Peters lost her June primary bid to become Colorado’s secretary of state. But other War Room darlings running for secretary of state are still in the mix, such as Jim Marchant, a vocal election denier from Nevada who beat out six GOP primary candidates in June, and Trump-endorsed Mark Finchem, a Republican Congressman from Arizona who was spotted in a “Stop the Steal” crowd outside the US Capitol on January 6 and has been subpoenaed by the House select committee, has espoused QAnon-tinged conspiracy theories and publicly called for decertifying Arizona’s 2020 election results. The Arizona GOP primaries are on August 2.
Ron Filipkowski, a Florida criminal defense lawyer who tracks Steve Bannon and other far-right influencers, says Bannon wants the GOP to control the apparatus that runs elections, “which is why he cares so much about supervisor-of-elections and secretary-of-state races.”
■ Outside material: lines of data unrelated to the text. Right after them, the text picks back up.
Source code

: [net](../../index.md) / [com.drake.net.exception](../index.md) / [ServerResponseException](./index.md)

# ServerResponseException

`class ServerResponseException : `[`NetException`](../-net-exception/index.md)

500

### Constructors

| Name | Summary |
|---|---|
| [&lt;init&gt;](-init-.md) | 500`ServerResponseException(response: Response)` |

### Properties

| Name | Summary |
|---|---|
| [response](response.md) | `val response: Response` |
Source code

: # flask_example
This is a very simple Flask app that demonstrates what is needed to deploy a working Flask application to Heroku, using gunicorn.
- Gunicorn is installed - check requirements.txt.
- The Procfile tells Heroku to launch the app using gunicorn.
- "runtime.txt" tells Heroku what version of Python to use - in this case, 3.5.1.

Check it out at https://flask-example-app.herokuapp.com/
“He wants to install or help install hundreds of those people around the country that are running the elections,” Filipkowski told CNN. “And they’re also hiring the staff and they’re hiring the poll workers. And that’s how you wreck a democracy from the bottom up.”
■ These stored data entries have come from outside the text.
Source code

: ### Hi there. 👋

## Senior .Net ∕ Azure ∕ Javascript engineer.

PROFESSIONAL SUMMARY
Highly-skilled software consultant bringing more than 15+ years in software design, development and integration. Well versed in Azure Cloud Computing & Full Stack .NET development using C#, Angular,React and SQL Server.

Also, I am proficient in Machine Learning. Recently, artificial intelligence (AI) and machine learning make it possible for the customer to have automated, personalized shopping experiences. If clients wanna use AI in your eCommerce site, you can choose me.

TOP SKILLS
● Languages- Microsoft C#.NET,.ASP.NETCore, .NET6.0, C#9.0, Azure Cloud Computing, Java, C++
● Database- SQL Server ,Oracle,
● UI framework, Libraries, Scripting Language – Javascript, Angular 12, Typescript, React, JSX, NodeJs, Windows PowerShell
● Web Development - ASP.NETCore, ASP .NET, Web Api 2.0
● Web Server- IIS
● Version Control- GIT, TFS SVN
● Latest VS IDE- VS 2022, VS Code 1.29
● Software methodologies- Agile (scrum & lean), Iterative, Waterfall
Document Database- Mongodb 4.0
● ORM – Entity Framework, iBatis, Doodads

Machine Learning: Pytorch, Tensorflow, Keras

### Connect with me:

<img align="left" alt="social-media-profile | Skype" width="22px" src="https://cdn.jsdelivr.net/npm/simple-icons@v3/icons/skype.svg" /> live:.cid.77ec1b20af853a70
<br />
Shortly after the 2020 election, when Doug Mastriano was a little-known state politician with far-right leanings in Pennsylvania, Steve Bannon saw promise.
That’s when “War Room” livestreamed an election “hearing” hosted by the state senator in Gettysburg, where Rudy Giuliani, Trump’s onetime personal attorney and a lead architect of his attempt to overturn the election results, shared sham evidence. And where Trump spread election lies via videofeed.
By mid-May, Mastriano was the GOP nominee in the governor’s race and a national figure of the MAGA movement. His victory speech was so aligned with daily “War Room” fare, it could have been written by Bannon himself.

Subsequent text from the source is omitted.